INSTRUCTIONS FOR THE TASK » For the word "mega", state how many lines below contain it. Give no other text.

Stored items from a collection:
_ _ _ _ _ _ _

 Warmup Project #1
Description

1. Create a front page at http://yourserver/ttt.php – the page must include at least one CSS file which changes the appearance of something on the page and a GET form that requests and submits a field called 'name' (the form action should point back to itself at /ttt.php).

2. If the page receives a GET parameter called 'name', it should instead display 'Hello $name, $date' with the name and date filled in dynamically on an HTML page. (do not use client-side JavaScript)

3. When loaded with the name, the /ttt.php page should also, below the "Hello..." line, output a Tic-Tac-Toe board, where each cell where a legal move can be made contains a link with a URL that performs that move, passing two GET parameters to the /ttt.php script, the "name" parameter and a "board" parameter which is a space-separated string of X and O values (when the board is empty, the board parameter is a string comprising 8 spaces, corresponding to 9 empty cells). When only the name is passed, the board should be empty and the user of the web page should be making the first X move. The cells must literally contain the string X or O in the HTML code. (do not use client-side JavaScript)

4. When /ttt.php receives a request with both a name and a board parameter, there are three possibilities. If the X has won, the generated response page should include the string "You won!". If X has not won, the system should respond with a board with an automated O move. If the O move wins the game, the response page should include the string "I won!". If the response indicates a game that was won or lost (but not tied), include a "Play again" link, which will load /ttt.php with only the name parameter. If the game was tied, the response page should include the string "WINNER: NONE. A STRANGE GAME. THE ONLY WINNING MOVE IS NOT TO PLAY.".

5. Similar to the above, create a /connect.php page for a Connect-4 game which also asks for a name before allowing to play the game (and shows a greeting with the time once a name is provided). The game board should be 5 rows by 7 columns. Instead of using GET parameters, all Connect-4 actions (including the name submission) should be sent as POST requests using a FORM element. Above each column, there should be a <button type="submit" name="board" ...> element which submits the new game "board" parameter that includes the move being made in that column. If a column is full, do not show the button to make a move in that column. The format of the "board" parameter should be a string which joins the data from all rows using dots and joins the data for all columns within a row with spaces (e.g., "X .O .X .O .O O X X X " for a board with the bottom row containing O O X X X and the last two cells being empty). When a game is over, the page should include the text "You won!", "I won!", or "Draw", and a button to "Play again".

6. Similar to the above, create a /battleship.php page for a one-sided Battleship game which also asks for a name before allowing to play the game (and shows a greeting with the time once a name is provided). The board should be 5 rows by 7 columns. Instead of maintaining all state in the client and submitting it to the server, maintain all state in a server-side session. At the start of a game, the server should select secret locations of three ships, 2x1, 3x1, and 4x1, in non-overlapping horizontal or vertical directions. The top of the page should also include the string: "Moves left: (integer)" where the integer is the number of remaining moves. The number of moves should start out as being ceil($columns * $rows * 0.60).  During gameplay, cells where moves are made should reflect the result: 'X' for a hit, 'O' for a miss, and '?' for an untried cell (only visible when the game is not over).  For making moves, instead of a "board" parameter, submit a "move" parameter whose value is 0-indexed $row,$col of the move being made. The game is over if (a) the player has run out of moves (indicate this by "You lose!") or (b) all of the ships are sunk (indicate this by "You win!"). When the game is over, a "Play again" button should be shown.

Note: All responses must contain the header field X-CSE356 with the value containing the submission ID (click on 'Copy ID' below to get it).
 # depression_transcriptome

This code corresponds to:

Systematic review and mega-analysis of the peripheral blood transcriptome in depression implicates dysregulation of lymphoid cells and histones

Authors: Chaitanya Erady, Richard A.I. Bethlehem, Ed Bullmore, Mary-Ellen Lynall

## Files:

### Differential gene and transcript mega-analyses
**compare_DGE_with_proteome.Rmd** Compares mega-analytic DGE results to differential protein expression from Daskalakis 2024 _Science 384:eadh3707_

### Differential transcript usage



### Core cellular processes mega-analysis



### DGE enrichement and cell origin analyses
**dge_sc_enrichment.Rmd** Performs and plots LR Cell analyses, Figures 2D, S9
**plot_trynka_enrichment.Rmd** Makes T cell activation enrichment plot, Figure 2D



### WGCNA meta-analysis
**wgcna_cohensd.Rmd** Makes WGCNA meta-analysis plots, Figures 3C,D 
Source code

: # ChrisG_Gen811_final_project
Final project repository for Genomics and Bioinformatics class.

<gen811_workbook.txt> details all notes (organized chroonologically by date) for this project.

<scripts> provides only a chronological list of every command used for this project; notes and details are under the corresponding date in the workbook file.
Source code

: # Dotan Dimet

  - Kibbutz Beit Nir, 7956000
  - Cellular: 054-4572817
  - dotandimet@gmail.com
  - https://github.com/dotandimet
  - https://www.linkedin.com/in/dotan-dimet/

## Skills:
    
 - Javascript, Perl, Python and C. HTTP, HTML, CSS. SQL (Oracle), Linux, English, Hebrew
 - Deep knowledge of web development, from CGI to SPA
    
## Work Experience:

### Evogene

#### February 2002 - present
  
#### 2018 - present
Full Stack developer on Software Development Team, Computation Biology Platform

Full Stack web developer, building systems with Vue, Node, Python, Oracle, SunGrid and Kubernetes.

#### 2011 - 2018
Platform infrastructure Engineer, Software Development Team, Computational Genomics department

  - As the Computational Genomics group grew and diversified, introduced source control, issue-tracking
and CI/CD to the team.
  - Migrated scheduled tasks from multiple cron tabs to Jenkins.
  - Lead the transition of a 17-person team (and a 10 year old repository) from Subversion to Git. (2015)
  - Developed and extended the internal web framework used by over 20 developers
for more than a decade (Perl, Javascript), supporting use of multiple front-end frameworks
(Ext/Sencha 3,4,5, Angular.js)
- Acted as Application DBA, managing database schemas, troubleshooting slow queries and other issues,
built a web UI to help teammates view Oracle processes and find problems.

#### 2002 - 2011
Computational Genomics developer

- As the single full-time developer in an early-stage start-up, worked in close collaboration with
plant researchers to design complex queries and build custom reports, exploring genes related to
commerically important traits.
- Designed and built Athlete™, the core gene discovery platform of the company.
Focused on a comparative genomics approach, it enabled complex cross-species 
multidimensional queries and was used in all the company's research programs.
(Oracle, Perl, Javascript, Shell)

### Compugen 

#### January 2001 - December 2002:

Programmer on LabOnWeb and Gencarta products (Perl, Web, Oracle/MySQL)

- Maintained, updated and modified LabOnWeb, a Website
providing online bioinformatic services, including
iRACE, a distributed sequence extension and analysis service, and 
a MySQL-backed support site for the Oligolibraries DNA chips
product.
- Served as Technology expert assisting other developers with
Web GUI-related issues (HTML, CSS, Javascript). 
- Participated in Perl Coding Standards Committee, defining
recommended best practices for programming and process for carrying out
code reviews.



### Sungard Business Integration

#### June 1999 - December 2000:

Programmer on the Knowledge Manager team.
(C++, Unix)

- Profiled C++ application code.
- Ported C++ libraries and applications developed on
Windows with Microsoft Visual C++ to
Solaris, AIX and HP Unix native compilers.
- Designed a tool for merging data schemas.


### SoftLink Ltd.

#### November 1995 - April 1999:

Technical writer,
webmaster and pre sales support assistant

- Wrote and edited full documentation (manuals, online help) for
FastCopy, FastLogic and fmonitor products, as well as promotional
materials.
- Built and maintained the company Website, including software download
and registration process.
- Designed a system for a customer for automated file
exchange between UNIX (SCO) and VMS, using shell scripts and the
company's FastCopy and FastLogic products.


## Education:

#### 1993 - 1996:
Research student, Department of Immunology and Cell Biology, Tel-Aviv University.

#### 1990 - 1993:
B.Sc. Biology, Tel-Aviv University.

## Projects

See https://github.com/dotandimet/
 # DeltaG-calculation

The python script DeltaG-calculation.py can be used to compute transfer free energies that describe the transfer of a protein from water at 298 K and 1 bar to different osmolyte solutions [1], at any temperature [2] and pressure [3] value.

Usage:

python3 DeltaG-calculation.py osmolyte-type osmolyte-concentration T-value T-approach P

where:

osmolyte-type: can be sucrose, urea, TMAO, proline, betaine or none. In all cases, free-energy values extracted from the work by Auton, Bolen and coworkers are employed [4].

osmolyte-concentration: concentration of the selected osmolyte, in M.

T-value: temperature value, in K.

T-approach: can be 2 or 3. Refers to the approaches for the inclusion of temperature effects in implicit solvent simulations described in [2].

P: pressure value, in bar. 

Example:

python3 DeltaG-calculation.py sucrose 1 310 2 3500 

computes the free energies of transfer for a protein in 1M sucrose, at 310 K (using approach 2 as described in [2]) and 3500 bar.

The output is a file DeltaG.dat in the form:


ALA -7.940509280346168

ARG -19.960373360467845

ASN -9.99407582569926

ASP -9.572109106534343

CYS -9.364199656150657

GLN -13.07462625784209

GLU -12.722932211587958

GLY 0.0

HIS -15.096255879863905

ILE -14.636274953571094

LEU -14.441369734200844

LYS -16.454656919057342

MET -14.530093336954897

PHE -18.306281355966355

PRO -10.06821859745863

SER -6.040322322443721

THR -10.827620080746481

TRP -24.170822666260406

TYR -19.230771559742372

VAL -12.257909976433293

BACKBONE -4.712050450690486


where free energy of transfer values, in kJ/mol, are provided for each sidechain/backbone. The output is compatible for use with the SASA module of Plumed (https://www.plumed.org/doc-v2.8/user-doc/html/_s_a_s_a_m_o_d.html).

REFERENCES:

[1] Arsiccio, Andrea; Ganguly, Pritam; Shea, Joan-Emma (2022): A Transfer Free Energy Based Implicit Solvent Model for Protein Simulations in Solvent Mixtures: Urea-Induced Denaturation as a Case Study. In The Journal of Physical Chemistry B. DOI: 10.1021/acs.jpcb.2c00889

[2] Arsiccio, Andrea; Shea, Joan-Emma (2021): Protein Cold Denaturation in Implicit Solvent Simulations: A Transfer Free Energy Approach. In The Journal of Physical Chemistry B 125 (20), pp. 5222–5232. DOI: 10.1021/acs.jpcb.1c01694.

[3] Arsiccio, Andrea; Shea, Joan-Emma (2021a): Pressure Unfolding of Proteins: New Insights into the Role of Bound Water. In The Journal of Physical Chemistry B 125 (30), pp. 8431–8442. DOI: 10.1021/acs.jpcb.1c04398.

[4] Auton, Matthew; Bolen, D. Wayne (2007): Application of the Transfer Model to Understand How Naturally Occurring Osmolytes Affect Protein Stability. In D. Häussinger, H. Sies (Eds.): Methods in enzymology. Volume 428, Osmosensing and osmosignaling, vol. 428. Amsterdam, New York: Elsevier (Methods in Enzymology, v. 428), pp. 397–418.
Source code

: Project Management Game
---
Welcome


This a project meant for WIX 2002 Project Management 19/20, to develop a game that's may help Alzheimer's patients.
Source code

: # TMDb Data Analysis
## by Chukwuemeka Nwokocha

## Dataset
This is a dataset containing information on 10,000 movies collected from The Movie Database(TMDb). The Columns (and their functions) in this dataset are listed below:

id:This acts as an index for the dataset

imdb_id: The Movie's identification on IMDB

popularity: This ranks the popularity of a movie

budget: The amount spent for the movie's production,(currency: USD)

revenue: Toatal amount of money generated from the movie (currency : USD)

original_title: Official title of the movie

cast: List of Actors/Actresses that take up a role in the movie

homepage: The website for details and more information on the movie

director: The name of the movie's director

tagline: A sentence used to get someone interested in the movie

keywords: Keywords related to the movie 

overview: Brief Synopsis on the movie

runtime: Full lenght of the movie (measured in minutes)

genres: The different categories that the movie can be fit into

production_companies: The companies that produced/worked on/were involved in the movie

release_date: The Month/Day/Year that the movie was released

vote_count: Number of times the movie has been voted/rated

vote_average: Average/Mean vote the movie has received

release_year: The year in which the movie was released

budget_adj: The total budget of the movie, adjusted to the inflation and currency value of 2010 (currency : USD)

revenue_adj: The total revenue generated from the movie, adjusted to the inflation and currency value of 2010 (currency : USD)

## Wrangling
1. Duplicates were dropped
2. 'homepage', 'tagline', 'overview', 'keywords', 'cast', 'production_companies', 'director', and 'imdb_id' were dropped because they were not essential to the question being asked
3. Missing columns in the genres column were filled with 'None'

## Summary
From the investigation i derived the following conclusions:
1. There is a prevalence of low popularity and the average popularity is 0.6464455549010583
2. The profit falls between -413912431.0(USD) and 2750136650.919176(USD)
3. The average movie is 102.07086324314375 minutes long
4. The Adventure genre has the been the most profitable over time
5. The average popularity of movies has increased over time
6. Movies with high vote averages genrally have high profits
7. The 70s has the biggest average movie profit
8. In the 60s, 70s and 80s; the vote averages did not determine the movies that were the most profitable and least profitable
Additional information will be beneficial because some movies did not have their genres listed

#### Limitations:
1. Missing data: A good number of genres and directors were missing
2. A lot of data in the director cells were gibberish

_ _ _ _ _ _ _

OUTPUT » 4